My data is stored in HDFS at directory /tmp/kafka/alert in multiple files. Each file contain new-line separated JSON objects like following.
{"alertHistoryId":123456,"entityId":123,"deviceId":"123","alertTypeId":1,"AlertStartDate":"Dec 28, 2016 12:05:48 PM"}
{"alertHistoryId":123456,"entityId":125,"deviceId":"125","alertTypeId":5,"AlertStartDate":"Dec 28, 2016 11:58:48 AM"}
I added hive JSON SerDe jar using below
ADD JAR /usr/local/downloads/hive-serdes-1.0-SNAPSHOT.jar;
I created table with following
CREATE EXTERNAL TABLE IF NOT EXISTS my_alert (
alertHistoryId bigint, entityId bigint, deviceId string, alertTypeId int, AlertStartDate string
)
ROW FORMAT SERDE 'com.cloudera.hive.serde.JSONSerDe'
LOCATION '/tmp/kafka/alert';
table created successfully. But when I fetched data, I got all null values. Anyone got any idea how to resolve this?
You are using old version of JSON Serde. There might be an issue with your JSON Serde and Hadoop Distribution. Please find below link to get new version of Json Serde. Follow the steps from the link to build it according to your Hadoop distribution.

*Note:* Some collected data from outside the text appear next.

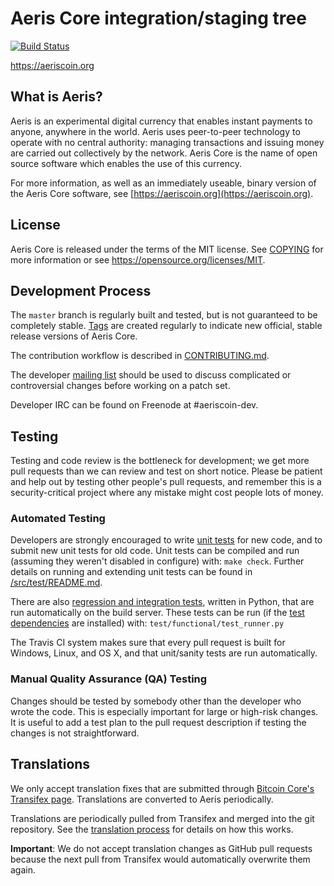 Aeris Core integration/staging tree
=====================================

[![Build Status](https://travis-ci.org/aeriscoin-project/aeriscoin.svg?branch=master)](https://travis-ci.org/aeriscoin-project/aeriscoin)

https://aeriscoin.org

What is Aeris?
----------------

Aeris is an experimental digital currency that enables instant payments to
anyone, anywhere in the world. Aeris uses peer-to-peer technology to operate
with no central authority: managing transactions and issuing money are carried
out collectively by the network. Aeris Core is the name of open source
software which enables the use of this currency.

For more information, as well as an immediately useable, binary version of
the Aeris Core software, see [https://aeriscoin.org](https://aeriscoin.org).

License
-------

Aeris Core is released under the terms of the MIT license. See [COPYING](COPYING) for more
information or see https://opensource.org/licenses/MIT.

Development Process
-------------------

The `master` branch is regularly built and tested, but is not guaranteed to be
completely stable. [Tags](https://github.com/aeriscoin/aeriscoin/tags) are created
regularly to indicate new official, stable release versions of Aeris Core.

The contribution workflow is described in [CONTRIBUTING.md](CONTRIBUTING.md).

The developer [mailing list](https://groups.google.com/forum/#!forum/aeriscoin-dev)
should be used to discuss complicated or controversial changes before working
on a patch set.

Developer IRC can be found on Freenode at #aeriscoin-dev.

Testing
-------

Testing and code review is the bottleneck for development; we get more pull
requests than we can review and test on short notice. Please be patient and help out by testing
other people's pull requests, and remember this is a security-critical project where any mistake might cost people
lots of money.

### Automated Testing

Developers are strongly encouraged to write [unit tests](src/test/README.md) for new code, and to
submit new unit tests for old code. Unit tests can be compiled and run
(assuming they weren't disabled in configure) with: `make check`. Further details on running
and extending unit tests can be found in [/src/test/README.md](/src/test/README.md).

There are also [regression and integration tests](/test), written
in Python, that are run automatically on the build server.
These tests can be run (if the [test dependencies](/test) are installed) with: `test/functional/test_runner.py`

The Travis CI system makes sure that every pull request is built for Windows, Linux, and OS X, and that unit/sanity tests are run automatically.

### Manual Quality Assurance (QA) Testing

Changes should be tested by somebody other than the developer who wrote the
code. This is especially important for large or high-risk changes. It is useful
to add a test plan to the pull request description if testing the changes is
not straightforward.

Translations
------------

We only accept translation fixes that are submitted through [Bitcoin Core's Transifex page](https://www.transifex.com/projects/p/bitcoin/).
Translations are converted to Aeris periodically.

Translations are periodically pulled from Transifex and merged into the git repository. See the
[translation process](doc/translation_process.md) for details on how this works.

**Important**: We do not accept translation changes as GitHub pull requests because the next
pull from Transifex would automatically overwrite them again.
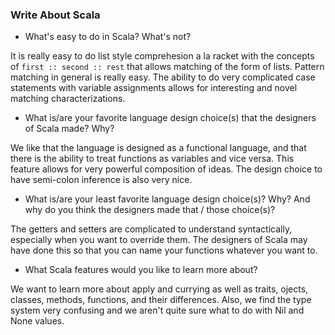 ### Write About Scala

  - What's easy to do in Scala? What's not?

  It is really easy to do list style comprehesion a la racket with the concepts of `first :: second :: rest` that allows matching of the form of lists. Pattern matching in general is really easy. The ability to do very complicated case statements with variable assignments allows for interesting and novel matching characterizations.

  - What is/are your favorite language design choice(s) that the designers of Scala 
  made? Why?

  We like that the language is designed as a functional language, and that there is the ability to treat functions as variables and vice versa. This feature allows for very powerful composition of ideas. The design choice to have semi-colon inference is also very nice.

  - What is/are your least favorite language design choice(s)? Why? And why do
  you think the designers made that / those choice(s)?

  The getters and setters are complicated to understand syntactically, especially when you want to override them. The designers of Scala may have done this so that you can name your functions whatever you want to.

  - What Scala features would you like to learn more about?

  We want to learn more about apply and currying as well as traits, ojects, classes, methods, functions, and their differences. Also, we find the type system very confusing and we aren't quite sure what to do with Nil and None values.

https://github.com/rcongiu/Hive-JSON-Serde
Please see below working example.
How to build jar.
Maven should be installed on your PC then run command like this.
C:\Users\User1\Downloads\Hive-JSON-Serde-develop\Hive-JSON-Serde-develop>mvn -Phdp23 clean package
In my case I am using hdp2.3 so I have provided
-Phdp23
Hope it will help if you are willing to use Hive JSON Serde.